FIG. 1 shows a situation where GNSS receivers, depicted as black stars, 102 are placed in a spatial configuration 100 and a position 104 of one of the GNSS receivers is measured. As is known from patent application WO2014171999, the difference between the measured position 104 and the actual position of a corresponding GPS receiver is equal for all GPS receivers within bounded geographic regions. Therefore, it is possible to compensate all measured positions within a bounded geographic region based on the difference measured for one GNSS receivers. When the receivers are placed in a spatial configuration, such as in FIG. 1, it is not possible to determine the difference, shown as black arrows, 106 for a single GNSS as receiver as the measured position of the GNSS receiver can correspond to multiple positions of GNSS receivers.
FIG. 2 shows the measured positions, depicted by summing junction signs, 200 of multiple GNSS receivers, depicted by black stars, 202 placed in a spatial configuration 204 covering an area in which a deviation of a measured position from an actual position of each GNSS receiver is in the same direction. Now, it is possible to determine the difference, shown as black arrows, 206 between the measured position and the actual position as the measured spatial configuration and actual configuration can be overlapped. The ambiguity of FIG. 1 is eliminated since there is only one possibility to match the different spatial configurations. An additional advantage is that, by mapping two patterns on top of each other, the difference between the measured and the actual position does not have to be exactly equal. Said difference has to be in the same direction but can vary for different GNSS receivers.

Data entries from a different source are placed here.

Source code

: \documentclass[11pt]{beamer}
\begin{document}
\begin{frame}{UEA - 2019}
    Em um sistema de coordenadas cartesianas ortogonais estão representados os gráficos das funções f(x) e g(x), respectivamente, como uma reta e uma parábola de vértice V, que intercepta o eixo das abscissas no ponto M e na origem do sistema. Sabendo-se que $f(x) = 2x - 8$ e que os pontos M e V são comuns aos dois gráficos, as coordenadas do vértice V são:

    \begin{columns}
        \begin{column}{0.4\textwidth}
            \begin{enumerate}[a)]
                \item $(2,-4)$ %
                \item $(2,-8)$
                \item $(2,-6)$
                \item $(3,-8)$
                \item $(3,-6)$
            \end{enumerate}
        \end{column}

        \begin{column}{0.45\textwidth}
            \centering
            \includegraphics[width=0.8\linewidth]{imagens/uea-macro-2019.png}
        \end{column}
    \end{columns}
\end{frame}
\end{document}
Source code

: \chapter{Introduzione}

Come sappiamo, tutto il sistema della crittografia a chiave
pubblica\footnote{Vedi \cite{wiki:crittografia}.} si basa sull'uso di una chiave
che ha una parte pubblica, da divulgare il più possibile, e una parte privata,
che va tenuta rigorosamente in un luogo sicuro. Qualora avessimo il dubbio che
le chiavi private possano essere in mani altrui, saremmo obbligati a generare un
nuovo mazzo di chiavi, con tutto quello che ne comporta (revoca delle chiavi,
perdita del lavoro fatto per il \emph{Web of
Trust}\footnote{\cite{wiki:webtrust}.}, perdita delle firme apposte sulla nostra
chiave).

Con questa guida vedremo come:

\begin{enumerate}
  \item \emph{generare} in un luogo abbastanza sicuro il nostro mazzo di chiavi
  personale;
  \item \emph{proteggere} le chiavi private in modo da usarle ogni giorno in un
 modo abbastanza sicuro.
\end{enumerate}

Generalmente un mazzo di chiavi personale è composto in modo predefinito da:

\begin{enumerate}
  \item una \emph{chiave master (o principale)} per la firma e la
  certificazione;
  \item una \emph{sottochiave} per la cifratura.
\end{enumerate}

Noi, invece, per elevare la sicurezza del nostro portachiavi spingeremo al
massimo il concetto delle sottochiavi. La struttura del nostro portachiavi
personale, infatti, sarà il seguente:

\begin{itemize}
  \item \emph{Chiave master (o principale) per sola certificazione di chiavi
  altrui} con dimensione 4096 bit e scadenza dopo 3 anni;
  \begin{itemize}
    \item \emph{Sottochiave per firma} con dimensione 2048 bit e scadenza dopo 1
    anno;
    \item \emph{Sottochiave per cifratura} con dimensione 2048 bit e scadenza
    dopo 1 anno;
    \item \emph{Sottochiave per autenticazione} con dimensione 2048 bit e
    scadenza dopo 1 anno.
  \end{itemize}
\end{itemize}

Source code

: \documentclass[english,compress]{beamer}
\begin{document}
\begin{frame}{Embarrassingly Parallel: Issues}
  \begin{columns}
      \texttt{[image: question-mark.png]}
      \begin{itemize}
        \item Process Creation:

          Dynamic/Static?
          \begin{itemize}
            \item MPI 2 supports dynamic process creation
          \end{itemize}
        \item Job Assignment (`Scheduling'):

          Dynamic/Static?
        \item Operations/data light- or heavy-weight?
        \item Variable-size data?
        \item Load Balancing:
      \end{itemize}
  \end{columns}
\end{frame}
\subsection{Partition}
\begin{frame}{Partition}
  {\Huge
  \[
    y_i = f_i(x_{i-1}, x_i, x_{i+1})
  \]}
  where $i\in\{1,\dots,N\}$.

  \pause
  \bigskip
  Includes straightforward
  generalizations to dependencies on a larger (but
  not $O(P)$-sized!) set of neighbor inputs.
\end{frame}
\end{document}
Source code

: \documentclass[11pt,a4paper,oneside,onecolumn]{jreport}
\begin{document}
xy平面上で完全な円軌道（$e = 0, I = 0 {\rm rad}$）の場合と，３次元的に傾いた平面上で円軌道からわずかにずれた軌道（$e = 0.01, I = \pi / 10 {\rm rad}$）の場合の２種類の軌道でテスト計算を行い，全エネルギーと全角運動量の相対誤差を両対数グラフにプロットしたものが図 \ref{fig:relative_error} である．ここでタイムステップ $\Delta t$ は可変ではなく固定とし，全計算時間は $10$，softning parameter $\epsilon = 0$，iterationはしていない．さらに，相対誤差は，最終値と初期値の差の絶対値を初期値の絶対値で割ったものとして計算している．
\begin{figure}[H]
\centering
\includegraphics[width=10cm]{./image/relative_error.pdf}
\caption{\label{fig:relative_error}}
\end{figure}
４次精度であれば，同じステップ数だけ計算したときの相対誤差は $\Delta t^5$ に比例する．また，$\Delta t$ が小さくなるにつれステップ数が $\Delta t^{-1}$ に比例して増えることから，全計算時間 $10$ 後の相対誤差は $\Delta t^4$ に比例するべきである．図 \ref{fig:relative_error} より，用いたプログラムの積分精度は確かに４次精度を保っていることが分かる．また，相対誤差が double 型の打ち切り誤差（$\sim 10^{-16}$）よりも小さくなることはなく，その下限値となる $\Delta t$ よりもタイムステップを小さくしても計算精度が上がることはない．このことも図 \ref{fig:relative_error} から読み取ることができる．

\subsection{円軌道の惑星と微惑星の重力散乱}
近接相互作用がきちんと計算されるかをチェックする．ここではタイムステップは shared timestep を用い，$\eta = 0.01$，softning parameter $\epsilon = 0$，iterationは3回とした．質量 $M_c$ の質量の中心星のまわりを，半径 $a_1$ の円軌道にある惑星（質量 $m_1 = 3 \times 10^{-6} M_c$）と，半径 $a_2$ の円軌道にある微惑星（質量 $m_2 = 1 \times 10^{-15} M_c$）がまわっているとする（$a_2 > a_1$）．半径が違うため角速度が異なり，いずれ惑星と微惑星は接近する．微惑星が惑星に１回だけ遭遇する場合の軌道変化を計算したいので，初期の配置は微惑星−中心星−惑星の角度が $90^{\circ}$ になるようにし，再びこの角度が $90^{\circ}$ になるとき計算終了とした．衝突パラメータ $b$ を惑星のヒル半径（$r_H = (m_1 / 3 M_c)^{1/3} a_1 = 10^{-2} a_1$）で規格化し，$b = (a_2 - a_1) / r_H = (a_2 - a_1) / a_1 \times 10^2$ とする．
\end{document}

The principle shown in FIG. 2 and explained above can be used by an apparatus comprising a processor coupled to a plurality of GNSS receivers that are statically placed in a spatial configuration in the following way and as shown in FIG. 3.
First, in step 300, an apparatus receives the positions measured by the GNSS receivers in the spatial configuration. The positions measured by the GNSS receivers can be sent over a wired or a wireless connection. Various wireless communication technologies that are known in the art may be used to couple the GNSS receiver to the apparatus. Examples are Bluetooth, 802.15.4, 802.11 or ZigBee based wireless communication technologies. Using these technologies, the positions measured can be sent over wireless mesh networks wherein the GNSS receivers are the nodes of the mesh network. Moreover, the positions measured can be sent over wide-area networks such as a telecommunications network. The position can be sent in real-time or can be measured during a specified time interval, such as a day or a week, and can be sent at the end of the time interval. In the latter case, noise can be averaged out of the measurement signal.
Second, in step 302, the apparatus obtains a map of planned positions of the GNSS receivers in the spatial configuration. The apparatus can obtain this map from a memory to which the processor within the apparatus is coupled but can also obtain this map from a network to which the processor is coupled. Various wireless communication technologies that are known in the art may be used to couple the processor to the network. Examples are Bluetooth, Wi-Fi or ZigBee. Any information that is available in the network can be retrieved.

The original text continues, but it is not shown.